-- DATA SHOWN follows --

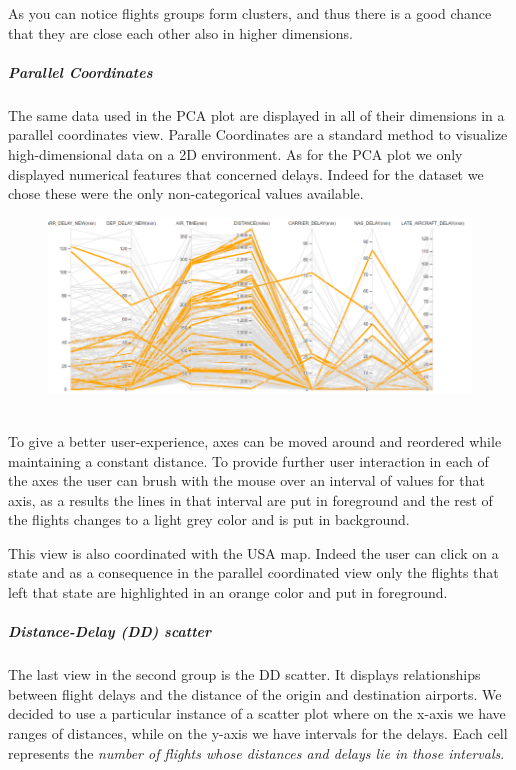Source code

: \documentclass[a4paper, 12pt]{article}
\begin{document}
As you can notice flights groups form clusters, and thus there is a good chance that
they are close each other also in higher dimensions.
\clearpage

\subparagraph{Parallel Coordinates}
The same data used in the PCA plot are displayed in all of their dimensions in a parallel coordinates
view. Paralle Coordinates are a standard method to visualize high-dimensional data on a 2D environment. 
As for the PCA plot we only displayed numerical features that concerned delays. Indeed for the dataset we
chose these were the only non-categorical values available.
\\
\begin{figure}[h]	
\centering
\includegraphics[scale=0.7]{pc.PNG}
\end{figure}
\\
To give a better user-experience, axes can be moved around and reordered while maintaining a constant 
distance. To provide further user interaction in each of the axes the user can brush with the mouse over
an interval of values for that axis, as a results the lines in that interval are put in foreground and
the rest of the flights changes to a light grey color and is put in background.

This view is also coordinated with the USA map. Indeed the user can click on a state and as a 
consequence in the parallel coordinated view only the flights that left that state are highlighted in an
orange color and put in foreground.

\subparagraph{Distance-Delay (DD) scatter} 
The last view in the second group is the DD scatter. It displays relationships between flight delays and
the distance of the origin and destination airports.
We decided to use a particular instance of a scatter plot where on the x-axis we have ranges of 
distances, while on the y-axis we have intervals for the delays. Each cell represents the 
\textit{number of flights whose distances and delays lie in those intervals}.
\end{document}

-- DATA SHOWN concluded --

* _EXERCISE_:
Retype all of the entries exactly as written, leaving out any images.

* _OUTPUT FOR THIS TASK_:
Source code

: \documentclass[a4paper, 12pt]{article}
\begin{document}
As you can notice flights groups form clusters, and thus there is a good chance that
they are close each other also in higher dimensions.
\clearpage

\subparagraph{Parallel Coordinates}
The same data used in the PCA plot are displayed in all of their dimensions in a parallel coordinates
view. Paralle Coordinates are a standard method to visualize high-dimensional data on a 2D environment. 
As for the PCA plot we only displayed numerical features that concerned delays. Indeed for the dataset we
chose these were the only non-categorical values available.
\\
\begin{figure}[h]	
\centering
\includegraphics[scale=0.7]{pc.PNG}
\end{figure}
\\
To give a better user-experience, axes can be moved around and reordered while maintaining a constant 
distance. To provide further user interaction in each of the axes the user can brush with the mouse over
an interval of values for that axis, as a results the lines in that interval are put in foreground and
the rest of the flights changes to a light grey color and is put in background.

This view is also coordinated with the USA map. Indeed the user can click on a state and as a 
consequence in the parallel coordinated view only the flights that left that state are highlighted in an
orange color and put in foreground.

\subparagraph{Distance-Delay (DD) scatter} 
The last view in the second group is the DD scatter. It displays relationships between flight delays and
the distance of the origin and destination airports.
We decided to use a particular instance of a scatter plot where on the x-axis we have ranges of 
distances, while on the y-axis we have intervals for the delays. Each cell represents the 
\textit{number of flights whose distances and delays lie in those intervals}.
\end{document}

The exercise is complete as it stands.